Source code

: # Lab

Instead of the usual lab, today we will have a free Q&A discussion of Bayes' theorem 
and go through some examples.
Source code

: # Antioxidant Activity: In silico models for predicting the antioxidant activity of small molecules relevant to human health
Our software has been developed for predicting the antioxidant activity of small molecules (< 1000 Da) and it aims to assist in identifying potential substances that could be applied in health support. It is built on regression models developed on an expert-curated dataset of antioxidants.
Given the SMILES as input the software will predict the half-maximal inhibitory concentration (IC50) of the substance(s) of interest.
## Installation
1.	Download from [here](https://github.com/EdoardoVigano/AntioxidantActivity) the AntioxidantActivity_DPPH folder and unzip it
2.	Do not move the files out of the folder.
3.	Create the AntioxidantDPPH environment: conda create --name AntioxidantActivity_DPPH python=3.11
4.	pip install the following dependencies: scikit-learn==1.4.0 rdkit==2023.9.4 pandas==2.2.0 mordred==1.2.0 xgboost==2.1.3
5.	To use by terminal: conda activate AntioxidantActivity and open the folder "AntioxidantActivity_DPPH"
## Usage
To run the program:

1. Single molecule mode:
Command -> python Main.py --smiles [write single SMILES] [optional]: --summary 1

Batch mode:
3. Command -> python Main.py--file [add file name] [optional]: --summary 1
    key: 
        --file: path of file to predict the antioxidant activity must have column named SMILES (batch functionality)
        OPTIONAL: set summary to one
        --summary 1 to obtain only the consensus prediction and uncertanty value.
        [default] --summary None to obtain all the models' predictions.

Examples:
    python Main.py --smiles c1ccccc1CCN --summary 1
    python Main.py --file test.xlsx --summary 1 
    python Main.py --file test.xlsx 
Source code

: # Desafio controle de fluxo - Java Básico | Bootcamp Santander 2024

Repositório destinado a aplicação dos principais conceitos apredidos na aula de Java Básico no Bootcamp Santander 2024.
• • • •
WHAT TO DO:
Every line from the one containing "pandas==2.2.0 mordred==1.2.0 xgboost==2.1.3" to the final line of the listing above should be set down exactly, with nothing added.

ANSWER BELOW:
4.	pip install the following dependencies: scikit-learn==1.4.0 rdkit==2023.9.4 pandas==2.2.0 mordred==1.2.0 xgboost==2.1.3
5.	To use by terminal: conda activate AntioxidantActivity and open the folder "AntioxidantActivity_DPPH"
## Usage
To run the program:

1. Single molecule mode:
Command -> python Main.py --smiles [write single SMILES] [optional]: --summary 1

Batch mode:
3. Command -> python Main.py--file [add file name] [optional]: --summary 1
    key: 
        --file: path of file to predict the antioxidant activity must have column named SMILES (batch functionality)
        OPTIONAL: set summary to one
        --summary 1 to obtain only the consensus prediction and uncertanty value.
        [default] --summary None to obtain all the models' predictions.

Examples:
    python Main.py --smiles c1ccccc1CCN --summary 1
    python Main.py --file test.xlsx --summary 1 
    python Main.py --file test.xlsx 
Source code

: # Desafio controle de fluxo - Java Básico | Bootcamp Santander 2024

Repositório destinado a aplicação dos principais conceitos apredidos na aula de Java Básico no Bootcamp Santander 2024.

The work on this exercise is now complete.